Setting fire to the imagination

Program asks whether dragon stories could be more than myth

Imagine that scientists found a dragon’s body, well-preserved in an ice cave. Just think of the questions they might begin to explore: Could such creatures fly? Did they really breathe fire? How did they care for their young?

“Dragons: A Fantasy Made Real,” a 90-minute Animal Planet special set to air at 7 p.m. Sunday, attempts to answer these questions as it intertwines mythology with science to explain fantasy facts.

“We’re imagining dragons in a way not done before, as real animals — as living, fire-breathing creatures,” said Charlie Foley, who created the show, which he wrote and developed with Kevin Mohs.

“It started as ‘What if we found a body?’ — as part of a mystery, like the Stone Age man that was found near the Austrian-Italian border,” Mohs said. “We used it as the launch point.”
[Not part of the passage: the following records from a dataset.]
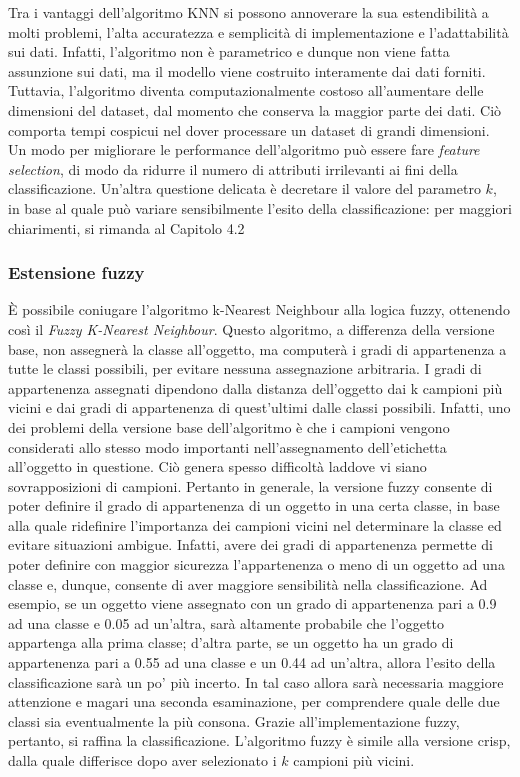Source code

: \documentclass[11pt]{article}
\begin{document}
Tra i vantaggi dell'algoritmo KNN si possono annoverare la sua estendibilità a molti problemi, l'alta accuratezza e semplicità di implementazione e l'adattabilità sui dati. Infatti, l'algoritmo non è parametrico e dunque non viene fatta assunzione sui dati, ma il modello viene costruito interamente dai dati forniti. Tuttavia, l'algoritmo diventa computazionalmente costoso all'aumentare delle dimensioni del dataset, dal momento che conserva la maggior parte dei dati. Ciò comporta tempi cospicui nel dover processare un dataset di grandi dimensioni. Un modo per migliorare le performance dell'algoritmo può essere fare \textit{feature selection}, di modo da ridurre il numero di attributi irrilevanti ai fini della classificazione. Un'altra questione delicata è decretare il valore del parametro $k$, in base al quale può variare sensibilmente l'esito della classificazione: per maggiori chiarimenti, si rimanda al Capitolo 4.2

\subsubsection{Estensione fuzzy}

\`E possibile coniugare l'algoritmo k-Nearest Neighbour alla logica fuzzy, ottenendo così il \textit{Fuzzy K-Nearest Neighbour}. Questo algoritmo, a differenza della versione base, non assegnerà la classe all'oggetto, ma computerà i gradi di appartenenza a tutte le classi possibili, per evitare nessuna assegnazione arbitraria. I gradi di appartenenza assegnati dipendono dalla distanza dell'oggetto dai k campioni più vicini e dai gradi di appartenenza di quest'ultimi dalle classi possibili. Infatti, uno dei problemi della versione base dell'algoritmo è che i campioni vengono considerati allo stesso modo importanti nell'assegnamento dell'etichetta all'oggetto in questione. Ciò genera spesso difficoltà laddove vi siano sovrapposizioni di campioni. Pertanto in generale, la versione fuzzy consente di poter definire il grado di appartenenza di un oggetto in una certa classe, in base alla quale ridefinire l'importanza dei campioni vicini nel determinare la classe ed evitare situazioni ambigue. Infatti, avere dei gradi di appartenenza permette di poter definire con maggior sicurezza l'appartenenza o meno di un oggetto ad una classe e, dunque, consente di aver maggiore sensibilità nella classificazione. Ad esempio, se un oggetto viene assegnato con un grado di appartenenza pari a 0.9 ad una classe e 0.05 ad un'altra, sarà altamente probabile che l'oggetto appartenga alla prima classe; d'altra parte, se un oggetto ha un grado di appartenenza pari a 0.55 ad una classe e un 0.44 ad un'altra, allora l'esito della classificazione sarà un po' più incerto. In tal caso allora sarà necessaria maggiore attenzione e magari una seconda esaminazione, per comprendere quale delle due classi sia eventualmente la più consona. Grazie all'implementazione fuzzy, pertanto, si raffina la classificazione. L'algoritmo fuzzy è simile alla versione crisp, dalla quale differisce dopo aver selezionato i $k$ campioni più vicini. 
\end{document}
Dragons have existed in the myths and legends of nearly every culture. Could these stories be more than myth?

“You have the same mythical animal in the Scandinavian, Aztec and Chinese cultures,” Mohs said. “The Inuits have a dragon myth — and in an area with no reptile to base a dragon on. How did they come up with the idea of a great, green, winged reptile?”

“Dragons” uses realistic-looking computer-generated imagery (CGI) to tell the stories of four groups of the mythical beasts — prehistoric, marine, forest and mountain. It begins with a young prehistoric dragon encountering a ferocious Tyrannosaurus rex.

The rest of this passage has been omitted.